__EXERCISE INSTRUCTIONS__.
From the listing below, copy each line that holds "float".
□ □ □ □ □ □ □
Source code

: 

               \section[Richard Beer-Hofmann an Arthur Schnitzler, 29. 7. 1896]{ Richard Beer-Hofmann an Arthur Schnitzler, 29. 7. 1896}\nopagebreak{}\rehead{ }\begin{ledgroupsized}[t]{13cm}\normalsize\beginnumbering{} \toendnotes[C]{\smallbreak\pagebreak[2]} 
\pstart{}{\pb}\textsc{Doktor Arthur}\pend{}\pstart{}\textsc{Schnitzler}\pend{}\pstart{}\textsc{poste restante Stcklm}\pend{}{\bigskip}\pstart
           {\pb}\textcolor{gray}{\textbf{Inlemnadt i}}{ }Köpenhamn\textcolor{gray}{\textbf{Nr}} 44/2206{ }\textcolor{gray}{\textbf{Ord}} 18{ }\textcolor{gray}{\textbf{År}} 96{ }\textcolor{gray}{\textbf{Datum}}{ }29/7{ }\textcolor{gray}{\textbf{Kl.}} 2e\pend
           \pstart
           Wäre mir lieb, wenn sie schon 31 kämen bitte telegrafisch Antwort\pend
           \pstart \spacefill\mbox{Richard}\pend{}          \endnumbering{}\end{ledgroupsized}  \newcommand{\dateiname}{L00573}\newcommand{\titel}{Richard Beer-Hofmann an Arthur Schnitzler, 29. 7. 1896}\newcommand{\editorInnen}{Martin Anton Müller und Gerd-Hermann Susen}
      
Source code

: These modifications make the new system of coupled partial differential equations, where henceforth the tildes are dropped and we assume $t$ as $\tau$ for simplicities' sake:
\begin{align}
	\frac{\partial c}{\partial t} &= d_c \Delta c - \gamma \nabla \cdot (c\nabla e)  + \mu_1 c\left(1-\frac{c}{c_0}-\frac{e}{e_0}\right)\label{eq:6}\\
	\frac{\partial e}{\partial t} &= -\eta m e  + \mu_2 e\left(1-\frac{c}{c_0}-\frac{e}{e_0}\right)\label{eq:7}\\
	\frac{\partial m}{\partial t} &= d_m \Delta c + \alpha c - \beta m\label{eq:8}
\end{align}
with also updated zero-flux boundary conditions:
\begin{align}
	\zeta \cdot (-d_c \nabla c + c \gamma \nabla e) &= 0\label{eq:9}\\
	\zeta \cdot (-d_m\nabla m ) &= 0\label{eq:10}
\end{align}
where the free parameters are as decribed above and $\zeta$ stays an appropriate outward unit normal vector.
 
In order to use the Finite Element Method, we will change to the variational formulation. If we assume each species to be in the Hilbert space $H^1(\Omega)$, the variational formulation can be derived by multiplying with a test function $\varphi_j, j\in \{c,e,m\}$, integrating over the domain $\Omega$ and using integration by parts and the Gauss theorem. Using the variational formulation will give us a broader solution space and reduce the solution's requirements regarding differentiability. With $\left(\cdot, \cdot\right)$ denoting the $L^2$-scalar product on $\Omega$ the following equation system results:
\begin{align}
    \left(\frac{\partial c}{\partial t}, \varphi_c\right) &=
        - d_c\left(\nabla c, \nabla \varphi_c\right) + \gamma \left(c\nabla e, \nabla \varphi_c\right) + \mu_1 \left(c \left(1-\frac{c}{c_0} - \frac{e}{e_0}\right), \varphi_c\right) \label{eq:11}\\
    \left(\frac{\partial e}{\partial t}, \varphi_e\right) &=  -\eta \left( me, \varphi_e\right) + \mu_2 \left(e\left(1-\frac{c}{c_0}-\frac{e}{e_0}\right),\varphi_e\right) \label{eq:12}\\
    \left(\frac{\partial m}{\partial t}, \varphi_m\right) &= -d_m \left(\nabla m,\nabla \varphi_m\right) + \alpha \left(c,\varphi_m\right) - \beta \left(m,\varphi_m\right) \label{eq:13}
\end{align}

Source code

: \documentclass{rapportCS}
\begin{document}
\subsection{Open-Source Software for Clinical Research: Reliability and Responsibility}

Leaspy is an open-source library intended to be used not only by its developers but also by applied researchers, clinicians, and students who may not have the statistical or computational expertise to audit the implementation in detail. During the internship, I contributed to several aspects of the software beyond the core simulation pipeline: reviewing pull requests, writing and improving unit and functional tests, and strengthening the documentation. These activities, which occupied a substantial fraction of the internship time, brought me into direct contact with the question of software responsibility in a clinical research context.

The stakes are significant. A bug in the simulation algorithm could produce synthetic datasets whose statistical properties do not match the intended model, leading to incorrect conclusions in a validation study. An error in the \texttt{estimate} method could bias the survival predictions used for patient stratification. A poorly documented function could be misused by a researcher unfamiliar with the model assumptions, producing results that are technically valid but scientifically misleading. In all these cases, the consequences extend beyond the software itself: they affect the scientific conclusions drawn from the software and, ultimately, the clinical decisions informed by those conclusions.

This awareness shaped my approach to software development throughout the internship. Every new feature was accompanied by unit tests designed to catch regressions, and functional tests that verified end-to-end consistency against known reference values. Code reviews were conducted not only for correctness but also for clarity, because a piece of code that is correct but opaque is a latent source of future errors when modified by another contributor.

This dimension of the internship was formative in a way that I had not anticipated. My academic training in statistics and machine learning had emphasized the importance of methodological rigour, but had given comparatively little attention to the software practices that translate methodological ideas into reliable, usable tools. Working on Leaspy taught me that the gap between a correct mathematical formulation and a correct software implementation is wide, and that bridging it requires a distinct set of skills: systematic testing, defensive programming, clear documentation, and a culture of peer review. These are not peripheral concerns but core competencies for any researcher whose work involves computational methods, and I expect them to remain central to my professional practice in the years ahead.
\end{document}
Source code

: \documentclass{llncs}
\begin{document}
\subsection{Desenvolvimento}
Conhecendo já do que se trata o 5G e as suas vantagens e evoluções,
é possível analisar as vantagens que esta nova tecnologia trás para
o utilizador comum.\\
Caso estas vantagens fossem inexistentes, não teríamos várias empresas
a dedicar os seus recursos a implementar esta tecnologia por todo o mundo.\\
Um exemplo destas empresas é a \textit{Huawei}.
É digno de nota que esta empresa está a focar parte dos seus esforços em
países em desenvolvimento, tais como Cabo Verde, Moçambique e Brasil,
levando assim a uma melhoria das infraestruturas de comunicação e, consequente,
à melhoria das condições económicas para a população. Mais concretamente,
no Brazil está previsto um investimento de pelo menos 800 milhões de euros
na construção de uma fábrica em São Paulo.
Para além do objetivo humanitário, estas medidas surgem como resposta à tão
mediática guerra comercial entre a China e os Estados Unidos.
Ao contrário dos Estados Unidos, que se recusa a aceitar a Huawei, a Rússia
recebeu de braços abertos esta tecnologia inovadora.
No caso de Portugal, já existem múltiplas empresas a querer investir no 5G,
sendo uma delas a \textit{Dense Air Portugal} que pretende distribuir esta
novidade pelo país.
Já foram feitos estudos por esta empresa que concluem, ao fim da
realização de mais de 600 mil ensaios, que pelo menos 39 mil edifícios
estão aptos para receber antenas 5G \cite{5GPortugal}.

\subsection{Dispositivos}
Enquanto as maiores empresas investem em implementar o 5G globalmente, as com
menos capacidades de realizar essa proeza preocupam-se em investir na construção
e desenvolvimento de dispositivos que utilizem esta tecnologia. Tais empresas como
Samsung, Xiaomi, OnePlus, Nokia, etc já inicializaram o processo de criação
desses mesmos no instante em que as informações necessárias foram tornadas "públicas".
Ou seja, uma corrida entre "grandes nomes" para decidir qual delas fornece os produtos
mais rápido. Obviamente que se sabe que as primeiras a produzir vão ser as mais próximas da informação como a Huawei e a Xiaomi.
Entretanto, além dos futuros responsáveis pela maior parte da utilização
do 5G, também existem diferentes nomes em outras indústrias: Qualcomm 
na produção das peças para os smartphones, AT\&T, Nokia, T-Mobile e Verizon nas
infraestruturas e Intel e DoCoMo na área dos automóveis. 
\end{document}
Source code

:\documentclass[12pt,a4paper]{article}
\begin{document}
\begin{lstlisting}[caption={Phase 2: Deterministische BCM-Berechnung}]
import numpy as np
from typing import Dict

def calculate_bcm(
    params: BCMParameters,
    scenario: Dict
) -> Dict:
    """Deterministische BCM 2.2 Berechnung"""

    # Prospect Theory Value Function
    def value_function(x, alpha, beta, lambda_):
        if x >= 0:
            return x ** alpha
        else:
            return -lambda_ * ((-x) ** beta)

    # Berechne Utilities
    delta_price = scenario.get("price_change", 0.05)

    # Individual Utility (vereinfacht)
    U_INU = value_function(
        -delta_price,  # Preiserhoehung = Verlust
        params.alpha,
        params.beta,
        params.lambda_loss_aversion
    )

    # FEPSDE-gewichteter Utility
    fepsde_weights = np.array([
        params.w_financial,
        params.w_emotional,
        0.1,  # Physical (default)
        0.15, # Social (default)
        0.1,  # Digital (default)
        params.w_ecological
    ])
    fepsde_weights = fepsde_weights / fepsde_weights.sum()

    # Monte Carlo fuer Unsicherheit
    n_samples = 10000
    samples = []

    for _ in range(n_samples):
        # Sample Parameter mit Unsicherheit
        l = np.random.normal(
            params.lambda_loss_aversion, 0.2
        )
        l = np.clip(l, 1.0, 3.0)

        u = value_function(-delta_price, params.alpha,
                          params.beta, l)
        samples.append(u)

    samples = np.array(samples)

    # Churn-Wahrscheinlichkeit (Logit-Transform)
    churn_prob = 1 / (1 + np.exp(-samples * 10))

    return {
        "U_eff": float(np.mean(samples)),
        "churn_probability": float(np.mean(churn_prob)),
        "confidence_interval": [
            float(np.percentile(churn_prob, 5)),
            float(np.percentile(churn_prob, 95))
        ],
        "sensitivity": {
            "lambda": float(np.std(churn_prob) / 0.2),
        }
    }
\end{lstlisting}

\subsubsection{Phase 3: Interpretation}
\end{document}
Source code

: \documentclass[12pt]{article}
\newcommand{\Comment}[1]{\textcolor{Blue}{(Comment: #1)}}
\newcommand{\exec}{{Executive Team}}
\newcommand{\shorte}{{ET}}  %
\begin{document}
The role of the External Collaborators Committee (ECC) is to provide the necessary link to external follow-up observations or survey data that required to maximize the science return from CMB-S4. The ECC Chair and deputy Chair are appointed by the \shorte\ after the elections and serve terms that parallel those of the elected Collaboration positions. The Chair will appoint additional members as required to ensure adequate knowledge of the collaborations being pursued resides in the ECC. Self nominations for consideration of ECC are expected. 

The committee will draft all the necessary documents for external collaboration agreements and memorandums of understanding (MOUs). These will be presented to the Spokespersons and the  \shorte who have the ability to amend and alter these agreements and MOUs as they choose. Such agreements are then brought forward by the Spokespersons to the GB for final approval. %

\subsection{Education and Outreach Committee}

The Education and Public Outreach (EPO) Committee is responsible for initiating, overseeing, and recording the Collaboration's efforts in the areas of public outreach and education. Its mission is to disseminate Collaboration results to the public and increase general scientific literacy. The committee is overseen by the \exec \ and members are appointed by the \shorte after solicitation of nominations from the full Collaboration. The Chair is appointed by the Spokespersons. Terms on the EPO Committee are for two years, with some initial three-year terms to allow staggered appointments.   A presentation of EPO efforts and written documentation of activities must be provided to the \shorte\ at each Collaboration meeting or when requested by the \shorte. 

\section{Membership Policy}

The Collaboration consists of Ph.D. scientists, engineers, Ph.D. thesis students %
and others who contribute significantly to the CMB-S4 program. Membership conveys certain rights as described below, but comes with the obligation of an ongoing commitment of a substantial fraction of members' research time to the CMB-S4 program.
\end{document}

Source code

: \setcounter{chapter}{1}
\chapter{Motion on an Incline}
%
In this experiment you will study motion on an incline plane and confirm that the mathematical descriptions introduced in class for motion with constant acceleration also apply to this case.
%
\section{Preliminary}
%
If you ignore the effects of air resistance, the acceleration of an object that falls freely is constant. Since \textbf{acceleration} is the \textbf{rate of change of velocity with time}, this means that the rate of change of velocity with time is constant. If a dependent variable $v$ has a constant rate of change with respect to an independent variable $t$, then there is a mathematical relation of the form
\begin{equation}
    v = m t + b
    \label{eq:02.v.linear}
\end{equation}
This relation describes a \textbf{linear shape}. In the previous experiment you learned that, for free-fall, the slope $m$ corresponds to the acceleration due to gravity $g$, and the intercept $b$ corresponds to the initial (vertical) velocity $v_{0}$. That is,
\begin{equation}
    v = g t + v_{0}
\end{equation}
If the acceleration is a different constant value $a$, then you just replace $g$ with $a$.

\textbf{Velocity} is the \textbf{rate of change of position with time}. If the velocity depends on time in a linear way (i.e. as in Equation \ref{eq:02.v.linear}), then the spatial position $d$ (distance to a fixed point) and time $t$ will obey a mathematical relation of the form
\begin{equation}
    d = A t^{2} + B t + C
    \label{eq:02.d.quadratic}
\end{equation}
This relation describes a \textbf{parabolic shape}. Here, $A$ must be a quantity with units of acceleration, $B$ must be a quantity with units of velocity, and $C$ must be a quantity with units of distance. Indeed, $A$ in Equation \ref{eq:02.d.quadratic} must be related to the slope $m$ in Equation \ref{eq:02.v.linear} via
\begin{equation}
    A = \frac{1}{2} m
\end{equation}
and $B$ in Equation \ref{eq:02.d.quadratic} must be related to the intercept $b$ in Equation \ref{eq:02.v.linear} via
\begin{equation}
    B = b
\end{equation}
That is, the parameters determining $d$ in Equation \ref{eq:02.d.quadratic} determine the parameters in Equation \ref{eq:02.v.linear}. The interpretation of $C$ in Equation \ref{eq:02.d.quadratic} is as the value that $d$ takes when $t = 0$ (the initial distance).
□ □ □ □ □ □ □
__WRITTEN REPLY__.
        "U_eff": float(np.mean(samples)),
        "churn_probability": float(np.mean(churn_prob)),
            float(np.percentile(churn_prob, 5)),
            float(np.percentile(churn_prob, 95))
            "lambda": float(np.std(churn_prob) / 0.2),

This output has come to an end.